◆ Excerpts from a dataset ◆
((

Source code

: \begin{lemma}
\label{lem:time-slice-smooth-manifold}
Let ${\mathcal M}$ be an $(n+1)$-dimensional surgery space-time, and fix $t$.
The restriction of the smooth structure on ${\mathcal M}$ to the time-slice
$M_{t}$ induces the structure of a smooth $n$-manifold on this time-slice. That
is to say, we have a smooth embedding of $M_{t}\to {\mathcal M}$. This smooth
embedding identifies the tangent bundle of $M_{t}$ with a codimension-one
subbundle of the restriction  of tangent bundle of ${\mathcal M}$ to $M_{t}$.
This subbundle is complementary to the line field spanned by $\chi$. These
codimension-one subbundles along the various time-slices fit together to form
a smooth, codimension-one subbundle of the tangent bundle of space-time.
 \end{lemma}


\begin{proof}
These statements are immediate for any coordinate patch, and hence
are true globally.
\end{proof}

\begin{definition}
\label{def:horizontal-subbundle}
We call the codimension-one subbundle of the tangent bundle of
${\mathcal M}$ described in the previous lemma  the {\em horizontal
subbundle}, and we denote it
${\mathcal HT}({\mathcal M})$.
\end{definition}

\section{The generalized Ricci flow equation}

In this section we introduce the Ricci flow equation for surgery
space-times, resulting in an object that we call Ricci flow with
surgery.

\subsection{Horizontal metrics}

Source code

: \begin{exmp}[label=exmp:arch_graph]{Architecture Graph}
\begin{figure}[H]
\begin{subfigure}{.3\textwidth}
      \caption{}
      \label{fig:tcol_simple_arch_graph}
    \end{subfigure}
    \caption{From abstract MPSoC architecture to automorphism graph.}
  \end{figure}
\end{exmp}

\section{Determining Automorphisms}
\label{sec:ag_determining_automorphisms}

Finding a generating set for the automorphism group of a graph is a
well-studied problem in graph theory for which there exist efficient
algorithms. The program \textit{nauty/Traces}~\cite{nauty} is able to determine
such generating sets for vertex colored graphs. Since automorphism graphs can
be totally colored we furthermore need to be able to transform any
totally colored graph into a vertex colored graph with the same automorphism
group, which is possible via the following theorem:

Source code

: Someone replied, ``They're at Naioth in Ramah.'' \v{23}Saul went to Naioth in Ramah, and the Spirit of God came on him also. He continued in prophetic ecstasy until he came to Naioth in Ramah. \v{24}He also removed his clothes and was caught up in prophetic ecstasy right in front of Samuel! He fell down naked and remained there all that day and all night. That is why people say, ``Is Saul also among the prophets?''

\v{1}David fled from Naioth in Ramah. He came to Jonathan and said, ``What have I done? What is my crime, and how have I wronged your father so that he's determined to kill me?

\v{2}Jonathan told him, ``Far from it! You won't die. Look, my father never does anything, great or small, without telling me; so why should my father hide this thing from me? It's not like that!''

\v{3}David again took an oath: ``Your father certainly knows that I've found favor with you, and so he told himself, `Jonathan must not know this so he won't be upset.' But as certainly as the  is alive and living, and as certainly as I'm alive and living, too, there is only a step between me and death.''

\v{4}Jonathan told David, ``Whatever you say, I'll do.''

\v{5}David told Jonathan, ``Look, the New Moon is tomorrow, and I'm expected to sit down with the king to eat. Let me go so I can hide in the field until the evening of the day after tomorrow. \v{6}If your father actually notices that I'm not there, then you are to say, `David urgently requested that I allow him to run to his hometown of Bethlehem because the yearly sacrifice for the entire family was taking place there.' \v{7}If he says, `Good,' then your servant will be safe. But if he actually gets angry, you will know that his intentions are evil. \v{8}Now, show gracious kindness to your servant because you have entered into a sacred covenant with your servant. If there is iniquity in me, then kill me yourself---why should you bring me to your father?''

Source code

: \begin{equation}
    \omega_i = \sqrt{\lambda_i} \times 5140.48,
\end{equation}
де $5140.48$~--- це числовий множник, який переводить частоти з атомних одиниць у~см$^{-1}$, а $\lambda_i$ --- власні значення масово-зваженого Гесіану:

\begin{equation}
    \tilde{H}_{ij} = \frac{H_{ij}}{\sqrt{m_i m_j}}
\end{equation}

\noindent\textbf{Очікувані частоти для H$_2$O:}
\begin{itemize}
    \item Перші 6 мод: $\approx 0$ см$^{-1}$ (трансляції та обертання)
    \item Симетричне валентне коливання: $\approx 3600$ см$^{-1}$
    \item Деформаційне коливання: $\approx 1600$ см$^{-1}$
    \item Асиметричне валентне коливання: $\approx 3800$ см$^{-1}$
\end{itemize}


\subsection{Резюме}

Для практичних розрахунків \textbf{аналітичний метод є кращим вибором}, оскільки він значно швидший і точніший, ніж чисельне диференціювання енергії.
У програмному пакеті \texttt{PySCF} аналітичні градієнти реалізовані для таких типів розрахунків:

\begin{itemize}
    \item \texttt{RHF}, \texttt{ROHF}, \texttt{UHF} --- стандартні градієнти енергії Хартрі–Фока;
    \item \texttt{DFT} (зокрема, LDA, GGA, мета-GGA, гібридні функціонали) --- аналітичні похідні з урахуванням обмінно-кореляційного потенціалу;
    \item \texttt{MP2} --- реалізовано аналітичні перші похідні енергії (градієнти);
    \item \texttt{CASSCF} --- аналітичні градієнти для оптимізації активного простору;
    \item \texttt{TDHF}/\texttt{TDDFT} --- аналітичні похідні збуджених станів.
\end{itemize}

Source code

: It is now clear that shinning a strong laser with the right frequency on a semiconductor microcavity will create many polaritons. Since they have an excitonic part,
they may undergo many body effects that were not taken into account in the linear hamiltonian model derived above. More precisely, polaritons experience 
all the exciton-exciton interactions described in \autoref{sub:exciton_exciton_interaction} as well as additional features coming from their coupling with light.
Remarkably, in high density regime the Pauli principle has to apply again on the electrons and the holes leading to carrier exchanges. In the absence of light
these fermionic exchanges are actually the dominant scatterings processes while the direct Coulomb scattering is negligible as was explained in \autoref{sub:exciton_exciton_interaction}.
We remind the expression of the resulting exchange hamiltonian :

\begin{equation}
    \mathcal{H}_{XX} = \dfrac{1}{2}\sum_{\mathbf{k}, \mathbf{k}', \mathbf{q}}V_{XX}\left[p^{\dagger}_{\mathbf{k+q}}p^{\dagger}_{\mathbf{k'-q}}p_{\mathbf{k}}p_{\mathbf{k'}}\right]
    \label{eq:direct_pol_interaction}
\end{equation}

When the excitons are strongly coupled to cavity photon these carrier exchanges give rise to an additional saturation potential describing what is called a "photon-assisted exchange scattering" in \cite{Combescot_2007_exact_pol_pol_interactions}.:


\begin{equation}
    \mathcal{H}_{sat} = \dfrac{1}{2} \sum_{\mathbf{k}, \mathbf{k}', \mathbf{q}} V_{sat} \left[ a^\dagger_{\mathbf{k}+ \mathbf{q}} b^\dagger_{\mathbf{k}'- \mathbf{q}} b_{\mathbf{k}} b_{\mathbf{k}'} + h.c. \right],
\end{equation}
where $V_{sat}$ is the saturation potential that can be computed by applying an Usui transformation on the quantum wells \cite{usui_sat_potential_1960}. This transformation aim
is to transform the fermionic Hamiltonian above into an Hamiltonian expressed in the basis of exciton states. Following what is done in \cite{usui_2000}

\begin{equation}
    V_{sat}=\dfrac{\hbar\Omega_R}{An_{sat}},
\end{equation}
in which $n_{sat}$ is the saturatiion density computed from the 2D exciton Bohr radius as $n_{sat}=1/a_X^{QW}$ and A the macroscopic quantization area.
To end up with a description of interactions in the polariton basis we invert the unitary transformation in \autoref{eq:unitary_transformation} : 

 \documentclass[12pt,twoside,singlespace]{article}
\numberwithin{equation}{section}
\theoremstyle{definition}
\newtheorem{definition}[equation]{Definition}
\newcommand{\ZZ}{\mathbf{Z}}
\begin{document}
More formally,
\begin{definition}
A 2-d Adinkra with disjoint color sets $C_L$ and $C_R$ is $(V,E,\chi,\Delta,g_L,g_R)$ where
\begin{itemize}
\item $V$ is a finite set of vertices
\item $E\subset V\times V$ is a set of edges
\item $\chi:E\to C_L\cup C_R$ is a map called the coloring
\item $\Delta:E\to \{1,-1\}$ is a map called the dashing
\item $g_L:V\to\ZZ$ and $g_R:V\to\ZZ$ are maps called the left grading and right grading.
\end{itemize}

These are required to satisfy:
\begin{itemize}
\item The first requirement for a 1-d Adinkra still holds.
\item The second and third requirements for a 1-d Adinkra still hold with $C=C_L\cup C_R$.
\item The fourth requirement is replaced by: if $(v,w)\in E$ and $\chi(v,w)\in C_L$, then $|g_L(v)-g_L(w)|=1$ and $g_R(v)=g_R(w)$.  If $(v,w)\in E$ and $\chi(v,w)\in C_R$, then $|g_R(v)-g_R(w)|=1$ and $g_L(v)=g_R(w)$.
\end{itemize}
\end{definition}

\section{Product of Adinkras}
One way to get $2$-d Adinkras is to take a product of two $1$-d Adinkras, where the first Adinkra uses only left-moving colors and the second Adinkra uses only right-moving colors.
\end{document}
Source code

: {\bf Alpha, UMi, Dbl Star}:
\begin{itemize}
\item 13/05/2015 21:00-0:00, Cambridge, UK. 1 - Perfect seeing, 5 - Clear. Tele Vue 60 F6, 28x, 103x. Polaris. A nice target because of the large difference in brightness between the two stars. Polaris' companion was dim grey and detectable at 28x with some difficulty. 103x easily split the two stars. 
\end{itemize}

))

◆ GOAL OF THE EXERCISE ◆
Count the lines above that contain "валентне", and give only the number.

◆ TASK ANSWER ◆
2